START Records

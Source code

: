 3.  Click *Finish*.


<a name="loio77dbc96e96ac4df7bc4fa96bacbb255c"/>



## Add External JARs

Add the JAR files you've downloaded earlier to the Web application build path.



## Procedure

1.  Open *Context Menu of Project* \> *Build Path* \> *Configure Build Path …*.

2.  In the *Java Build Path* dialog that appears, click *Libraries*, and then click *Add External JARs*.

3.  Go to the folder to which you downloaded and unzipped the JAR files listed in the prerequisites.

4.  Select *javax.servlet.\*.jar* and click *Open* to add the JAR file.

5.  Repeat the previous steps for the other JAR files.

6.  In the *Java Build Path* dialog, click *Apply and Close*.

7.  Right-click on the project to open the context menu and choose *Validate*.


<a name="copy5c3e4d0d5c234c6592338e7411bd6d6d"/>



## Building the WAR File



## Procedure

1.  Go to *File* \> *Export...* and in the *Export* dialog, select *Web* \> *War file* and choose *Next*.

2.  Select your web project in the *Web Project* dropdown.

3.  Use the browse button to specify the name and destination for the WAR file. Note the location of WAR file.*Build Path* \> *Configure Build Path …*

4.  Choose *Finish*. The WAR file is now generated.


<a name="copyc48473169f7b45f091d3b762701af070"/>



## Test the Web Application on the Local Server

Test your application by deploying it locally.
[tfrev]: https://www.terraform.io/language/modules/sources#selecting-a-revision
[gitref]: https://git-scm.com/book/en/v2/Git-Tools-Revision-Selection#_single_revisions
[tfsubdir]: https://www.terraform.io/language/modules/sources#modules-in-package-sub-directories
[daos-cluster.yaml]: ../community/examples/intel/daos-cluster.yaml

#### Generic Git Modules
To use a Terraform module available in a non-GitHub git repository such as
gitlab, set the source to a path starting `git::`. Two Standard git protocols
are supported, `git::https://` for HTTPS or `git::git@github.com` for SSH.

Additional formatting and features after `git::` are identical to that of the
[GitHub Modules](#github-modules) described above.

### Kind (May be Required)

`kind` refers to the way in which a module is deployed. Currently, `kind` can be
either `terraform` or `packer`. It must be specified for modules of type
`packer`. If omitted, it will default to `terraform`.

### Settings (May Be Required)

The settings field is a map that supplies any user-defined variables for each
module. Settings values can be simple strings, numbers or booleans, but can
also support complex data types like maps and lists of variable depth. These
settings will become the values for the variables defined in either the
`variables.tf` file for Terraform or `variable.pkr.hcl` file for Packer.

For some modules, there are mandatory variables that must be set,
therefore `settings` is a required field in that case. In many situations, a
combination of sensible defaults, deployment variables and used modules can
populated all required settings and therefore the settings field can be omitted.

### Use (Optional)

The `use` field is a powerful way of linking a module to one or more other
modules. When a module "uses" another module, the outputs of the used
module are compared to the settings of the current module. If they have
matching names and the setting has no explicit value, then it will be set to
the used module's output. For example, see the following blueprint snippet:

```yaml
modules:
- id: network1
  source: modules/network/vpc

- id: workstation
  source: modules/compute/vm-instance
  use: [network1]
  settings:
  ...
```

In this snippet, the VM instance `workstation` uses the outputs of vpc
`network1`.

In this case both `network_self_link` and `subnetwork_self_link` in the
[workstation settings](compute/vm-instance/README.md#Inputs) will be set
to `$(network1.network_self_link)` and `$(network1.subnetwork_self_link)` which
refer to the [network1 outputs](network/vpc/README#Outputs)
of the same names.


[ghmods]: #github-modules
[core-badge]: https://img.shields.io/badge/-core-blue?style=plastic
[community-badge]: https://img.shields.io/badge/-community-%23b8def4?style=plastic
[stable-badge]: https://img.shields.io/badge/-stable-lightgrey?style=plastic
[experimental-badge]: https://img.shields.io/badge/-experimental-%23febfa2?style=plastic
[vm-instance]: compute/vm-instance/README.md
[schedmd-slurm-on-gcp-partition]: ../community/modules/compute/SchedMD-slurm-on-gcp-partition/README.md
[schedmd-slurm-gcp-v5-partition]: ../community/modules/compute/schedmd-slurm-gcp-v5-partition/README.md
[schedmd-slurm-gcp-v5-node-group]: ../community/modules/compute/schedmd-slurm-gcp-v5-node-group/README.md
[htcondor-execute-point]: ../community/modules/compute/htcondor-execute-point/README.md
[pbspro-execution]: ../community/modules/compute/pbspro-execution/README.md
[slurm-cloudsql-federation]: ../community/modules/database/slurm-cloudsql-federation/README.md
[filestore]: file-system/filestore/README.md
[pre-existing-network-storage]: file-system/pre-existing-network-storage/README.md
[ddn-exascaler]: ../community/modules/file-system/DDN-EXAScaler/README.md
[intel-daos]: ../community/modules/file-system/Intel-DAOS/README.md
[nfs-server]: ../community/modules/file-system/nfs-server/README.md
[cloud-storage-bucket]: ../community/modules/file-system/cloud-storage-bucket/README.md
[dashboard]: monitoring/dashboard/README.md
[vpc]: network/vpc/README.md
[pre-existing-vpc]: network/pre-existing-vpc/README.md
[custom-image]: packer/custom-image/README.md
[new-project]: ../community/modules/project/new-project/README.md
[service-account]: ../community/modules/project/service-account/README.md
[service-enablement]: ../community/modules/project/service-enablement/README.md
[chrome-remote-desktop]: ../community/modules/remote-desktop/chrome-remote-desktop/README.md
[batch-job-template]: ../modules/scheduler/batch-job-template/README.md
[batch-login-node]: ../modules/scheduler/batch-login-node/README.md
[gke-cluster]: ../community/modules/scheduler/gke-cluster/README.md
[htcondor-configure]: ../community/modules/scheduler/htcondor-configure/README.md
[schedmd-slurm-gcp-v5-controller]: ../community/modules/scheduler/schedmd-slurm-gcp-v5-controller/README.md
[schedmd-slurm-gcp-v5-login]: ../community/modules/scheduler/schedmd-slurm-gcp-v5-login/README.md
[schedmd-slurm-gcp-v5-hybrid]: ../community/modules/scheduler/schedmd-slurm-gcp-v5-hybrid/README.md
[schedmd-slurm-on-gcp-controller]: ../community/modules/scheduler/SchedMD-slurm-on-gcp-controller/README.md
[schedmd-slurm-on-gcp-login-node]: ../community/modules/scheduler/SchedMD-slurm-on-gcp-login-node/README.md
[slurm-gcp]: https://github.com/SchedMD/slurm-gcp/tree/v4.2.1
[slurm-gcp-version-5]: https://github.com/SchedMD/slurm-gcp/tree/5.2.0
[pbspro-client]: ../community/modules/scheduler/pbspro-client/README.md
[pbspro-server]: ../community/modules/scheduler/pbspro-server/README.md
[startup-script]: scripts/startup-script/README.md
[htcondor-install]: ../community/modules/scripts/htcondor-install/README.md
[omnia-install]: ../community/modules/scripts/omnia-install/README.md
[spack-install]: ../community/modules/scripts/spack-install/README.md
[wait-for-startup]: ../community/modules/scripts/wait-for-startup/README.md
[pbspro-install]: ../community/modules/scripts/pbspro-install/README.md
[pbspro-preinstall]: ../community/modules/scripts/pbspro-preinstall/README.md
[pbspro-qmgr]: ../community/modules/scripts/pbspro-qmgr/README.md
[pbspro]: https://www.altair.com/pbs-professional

END Records

**Try it**: Transcribe, please, every line from the first line of the listing above through the line with "the JAR file.". Keep both ends and nothing else.

**Written solution**:
Source code

: 3.  Click *Finish*.


<a name="loio77dbc96e96ac4df7bc4fa96bacbb255c"/>



## Add External JARs

Add the JAR files you've downloaded earlier to the Web application build path.



## Procedure

1.  Open *Context Menu of Project* \> *Build Path* \> *Configure Build Path …*.

2.  In the *Java Build Path* dialog that appears, click *Libraries*, and then click *Add External JARs*.

3.  Go to the folder to which you downloaded and unzipped the JAR files listed in the prerequisites.

4.  Select *javax.servlet.\*.jar* and click *Open* to add the JAR file.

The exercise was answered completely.